About this task>
Report each line from the entries in which "becoming" can be found.

(Collected data)

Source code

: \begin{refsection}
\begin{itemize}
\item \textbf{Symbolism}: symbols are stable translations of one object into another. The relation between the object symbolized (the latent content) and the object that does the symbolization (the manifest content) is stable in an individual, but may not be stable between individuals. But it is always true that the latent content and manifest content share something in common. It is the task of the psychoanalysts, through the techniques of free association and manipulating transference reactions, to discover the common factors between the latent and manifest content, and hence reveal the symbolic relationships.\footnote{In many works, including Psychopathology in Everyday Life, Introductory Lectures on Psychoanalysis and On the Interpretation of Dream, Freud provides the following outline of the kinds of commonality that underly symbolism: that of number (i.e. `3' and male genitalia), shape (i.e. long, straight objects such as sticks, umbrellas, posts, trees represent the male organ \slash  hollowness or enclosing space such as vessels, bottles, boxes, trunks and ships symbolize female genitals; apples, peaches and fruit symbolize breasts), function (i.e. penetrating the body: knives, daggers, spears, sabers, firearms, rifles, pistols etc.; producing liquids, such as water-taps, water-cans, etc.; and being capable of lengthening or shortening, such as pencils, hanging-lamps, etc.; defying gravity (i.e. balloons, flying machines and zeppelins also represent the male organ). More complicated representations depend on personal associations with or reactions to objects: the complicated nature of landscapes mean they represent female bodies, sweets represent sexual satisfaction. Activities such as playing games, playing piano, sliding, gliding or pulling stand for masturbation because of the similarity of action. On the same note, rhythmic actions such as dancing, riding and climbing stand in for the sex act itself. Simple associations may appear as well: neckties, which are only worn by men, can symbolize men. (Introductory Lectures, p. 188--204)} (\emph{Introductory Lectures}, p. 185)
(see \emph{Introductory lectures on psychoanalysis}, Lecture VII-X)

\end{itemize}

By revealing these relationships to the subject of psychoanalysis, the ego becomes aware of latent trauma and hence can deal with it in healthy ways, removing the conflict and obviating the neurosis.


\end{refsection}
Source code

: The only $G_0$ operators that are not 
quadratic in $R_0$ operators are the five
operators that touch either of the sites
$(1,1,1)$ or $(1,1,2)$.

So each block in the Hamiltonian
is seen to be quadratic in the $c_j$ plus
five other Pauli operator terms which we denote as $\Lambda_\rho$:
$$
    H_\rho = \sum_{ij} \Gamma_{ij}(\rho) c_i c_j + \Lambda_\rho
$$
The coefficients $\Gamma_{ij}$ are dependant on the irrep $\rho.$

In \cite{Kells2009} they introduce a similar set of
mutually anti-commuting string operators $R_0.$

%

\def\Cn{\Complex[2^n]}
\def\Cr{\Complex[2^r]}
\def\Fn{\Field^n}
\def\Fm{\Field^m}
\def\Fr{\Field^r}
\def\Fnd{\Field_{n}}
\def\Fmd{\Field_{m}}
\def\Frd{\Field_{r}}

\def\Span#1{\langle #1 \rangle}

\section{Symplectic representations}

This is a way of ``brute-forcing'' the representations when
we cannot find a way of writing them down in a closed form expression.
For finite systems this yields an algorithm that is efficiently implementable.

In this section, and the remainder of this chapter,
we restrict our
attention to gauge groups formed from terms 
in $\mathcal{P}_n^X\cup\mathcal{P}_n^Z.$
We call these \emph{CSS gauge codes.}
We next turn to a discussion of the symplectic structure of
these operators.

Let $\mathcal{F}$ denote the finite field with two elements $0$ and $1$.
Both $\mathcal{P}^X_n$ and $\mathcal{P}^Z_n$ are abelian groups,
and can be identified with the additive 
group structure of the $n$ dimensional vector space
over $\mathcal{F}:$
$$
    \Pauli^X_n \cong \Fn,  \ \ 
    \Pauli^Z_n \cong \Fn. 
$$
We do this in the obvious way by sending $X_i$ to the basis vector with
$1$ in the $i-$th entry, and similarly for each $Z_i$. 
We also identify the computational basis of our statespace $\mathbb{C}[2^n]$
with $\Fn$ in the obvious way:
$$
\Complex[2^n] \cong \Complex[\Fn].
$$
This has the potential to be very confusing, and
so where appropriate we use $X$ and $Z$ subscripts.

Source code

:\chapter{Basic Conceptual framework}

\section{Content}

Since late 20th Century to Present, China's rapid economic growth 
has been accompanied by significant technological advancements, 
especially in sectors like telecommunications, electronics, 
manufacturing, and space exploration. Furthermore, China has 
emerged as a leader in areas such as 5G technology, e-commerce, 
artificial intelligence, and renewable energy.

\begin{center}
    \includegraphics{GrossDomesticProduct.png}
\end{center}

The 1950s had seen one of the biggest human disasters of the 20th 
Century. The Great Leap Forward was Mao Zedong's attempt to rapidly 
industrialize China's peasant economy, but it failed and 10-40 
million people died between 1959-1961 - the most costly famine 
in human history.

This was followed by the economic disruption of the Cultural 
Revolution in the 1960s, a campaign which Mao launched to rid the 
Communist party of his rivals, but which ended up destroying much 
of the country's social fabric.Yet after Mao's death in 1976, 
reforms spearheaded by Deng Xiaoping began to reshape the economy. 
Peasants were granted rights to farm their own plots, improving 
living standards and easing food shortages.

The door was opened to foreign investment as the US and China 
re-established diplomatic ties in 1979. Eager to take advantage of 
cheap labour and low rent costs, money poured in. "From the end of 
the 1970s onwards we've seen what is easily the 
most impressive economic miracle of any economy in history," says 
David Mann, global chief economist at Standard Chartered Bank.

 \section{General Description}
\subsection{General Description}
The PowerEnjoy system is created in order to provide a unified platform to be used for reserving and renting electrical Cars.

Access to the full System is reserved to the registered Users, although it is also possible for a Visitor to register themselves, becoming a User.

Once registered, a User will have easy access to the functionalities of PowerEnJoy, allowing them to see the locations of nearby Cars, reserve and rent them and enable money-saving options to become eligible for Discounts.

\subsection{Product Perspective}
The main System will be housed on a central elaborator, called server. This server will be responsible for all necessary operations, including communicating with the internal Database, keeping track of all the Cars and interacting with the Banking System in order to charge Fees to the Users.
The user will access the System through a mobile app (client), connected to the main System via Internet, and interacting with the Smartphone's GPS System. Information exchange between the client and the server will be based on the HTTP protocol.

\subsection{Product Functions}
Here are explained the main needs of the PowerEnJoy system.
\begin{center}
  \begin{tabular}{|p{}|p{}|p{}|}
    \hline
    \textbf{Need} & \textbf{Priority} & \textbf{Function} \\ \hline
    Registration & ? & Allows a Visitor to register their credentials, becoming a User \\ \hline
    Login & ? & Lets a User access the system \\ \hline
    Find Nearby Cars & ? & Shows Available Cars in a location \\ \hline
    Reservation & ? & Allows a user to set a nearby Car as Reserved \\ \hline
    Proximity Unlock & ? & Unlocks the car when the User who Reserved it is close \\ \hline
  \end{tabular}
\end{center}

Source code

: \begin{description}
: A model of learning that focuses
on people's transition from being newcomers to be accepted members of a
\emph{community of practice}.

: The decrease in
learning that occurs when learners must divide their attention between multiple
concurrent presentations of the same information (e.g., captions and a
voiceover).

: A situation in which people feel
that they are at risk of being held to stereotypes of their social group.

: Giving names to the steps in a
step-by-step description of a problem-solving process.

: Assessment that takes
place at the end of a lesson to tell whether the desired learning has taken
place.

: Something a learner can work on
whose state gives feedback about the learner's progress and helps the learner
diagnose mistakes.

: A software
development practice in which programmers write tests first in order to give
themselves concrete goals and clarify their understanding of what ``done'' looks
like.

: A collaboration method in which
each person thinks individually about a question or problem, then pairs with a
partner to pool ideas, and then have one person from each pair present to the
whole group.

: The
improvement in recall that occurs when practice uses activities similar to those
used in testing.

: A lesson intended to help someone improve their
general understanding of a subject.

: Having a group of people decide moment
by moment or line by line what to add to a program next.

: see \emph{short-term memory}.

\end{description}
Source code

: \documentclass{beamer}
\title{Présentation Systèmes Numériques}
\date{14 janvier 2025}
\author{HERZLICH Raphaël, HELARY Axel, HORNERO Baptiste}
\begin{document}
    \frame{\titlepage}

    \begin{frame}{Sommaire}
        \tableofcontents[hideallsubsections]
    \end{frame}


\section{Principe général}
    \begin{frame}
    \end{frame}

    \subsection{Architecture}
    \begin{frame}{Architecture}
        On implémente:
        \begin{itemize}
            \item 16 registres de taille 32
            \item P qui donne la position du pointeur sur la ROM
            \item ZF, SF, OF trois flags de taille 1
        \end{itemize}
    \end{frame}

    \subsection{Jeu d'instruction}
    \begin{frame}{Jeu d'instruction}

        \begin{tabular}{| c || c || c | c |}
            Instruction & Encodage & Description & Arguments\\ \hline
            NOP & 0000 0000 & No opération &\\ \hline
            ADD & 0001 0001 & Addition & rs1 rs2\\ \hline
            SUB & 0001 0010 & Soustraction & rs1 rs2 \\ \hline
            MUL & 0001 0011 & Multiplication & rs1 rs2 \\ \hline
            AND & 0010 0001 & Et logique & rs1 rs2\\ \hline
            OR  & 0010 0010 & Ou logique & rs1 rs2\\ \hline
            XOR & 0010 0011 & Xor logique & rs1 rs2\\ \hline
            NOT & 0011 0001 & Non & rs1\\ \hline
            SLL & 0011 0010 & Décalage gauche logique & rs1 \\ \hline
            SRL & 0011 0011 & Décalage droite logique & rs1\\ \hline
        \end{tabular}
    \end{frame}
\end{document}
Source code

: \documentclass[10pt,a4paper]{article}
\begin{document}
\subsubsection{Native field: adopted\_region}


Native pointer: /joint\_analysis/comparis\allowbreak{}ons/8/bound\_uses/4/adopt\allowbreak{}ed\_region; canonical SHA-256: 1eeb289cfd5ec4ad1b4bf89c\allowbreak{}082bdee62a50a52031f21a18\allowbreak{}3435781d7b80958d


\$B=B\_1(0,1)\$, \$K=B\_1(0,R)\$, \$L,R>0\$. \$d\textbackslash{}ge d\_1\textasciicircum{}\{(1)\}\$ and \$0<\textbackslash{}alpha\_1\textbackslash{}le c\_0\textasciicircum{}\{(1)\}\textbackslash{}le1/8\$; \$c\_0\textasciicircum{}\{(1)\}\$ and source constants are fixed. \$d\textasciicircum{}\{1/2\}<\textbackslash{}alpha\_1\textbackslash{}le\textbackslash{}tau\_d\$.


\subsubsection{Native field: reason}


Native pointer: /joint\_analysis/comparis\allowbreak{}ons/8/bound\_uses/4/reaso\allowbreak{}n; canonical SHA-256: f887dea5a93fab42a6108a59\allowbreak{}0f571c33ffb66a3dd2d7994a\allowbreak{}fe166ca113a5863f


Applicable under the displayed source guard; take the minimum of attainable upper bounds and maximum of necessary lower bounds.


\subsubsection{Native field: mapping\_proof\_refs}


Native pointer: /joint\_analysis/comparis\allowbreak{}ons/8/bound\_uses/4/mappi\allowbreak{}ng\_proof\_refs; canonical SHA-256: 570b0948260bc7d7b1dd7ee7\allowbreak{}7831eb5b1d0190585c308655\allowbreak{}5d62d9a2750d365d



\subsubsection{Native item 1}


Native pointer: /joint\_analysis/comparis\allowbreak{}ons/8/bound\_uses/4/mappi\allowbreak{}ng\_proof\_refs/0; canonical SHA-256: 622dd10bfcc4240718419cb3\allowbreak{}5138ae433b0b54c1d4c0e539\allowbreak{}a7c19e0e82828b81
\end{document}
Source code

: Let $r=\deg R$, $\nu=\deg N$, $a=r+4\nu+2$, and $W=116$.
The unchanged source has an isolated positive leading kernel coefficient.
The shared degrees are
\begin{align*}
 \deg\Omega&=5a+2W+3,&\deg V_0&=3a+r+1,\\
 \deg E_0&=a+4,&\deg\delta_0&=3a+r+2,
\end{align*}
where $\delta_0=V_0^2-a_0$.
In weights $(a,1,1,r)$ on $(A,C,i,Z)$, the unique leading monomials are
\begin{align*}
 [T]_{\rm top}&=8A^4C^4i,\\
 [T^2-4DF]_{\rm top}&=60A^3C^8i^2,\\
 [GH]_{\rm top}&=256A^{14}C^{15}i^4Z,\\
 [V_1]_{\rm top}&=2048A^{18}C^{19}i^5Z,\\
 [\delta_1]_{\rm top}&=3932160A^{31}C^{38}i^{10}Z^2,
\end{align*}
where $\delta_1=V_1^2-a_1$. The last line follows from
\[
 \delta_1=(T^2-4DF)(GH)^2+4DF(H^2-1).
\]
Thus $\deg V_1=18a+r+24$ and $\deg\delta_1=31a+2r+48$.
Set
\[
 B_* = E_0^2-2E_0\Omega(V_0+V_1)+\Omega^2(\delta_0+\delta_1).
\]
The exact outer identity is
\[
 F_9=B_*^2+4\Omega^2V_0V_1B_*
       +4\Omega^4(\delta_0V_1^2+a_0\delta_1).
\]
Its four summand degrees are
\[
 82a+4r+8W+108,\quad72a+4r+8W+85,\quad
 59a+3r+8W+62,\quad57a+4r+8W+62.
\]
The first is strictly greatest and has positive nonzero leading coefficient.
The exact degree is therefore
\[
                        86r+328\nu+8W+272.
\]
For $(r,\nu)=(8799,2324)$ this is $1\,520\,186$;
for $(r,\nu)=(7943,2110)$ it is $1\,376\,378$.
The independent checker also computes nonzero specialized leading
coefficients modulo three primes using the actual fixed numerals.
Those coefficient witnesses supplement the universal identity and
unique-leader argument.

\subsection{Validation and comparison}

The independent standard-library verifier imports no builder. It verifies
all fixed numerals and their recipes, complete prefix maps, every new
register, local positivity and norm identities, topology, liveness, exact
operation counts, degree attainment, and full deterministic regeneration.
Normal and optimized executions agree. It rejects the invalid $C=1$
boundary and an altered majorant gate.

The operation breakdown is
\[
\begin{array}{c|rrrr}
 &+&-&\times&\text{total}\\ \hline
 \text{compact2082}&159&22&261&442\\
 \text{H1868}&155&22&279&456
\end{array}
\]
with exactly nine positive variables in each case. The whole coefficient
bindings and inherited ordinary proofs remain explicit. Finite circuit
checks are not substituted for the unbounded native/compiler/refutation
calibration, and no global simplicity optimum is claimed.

Reply>
Access to the full System is reserved to the registered Users, although it is also possible for a Visitor to register themselves, becoming a User.
    Registration & ? & Allows a Visitor to register their credentials, becoming a User \\ \hline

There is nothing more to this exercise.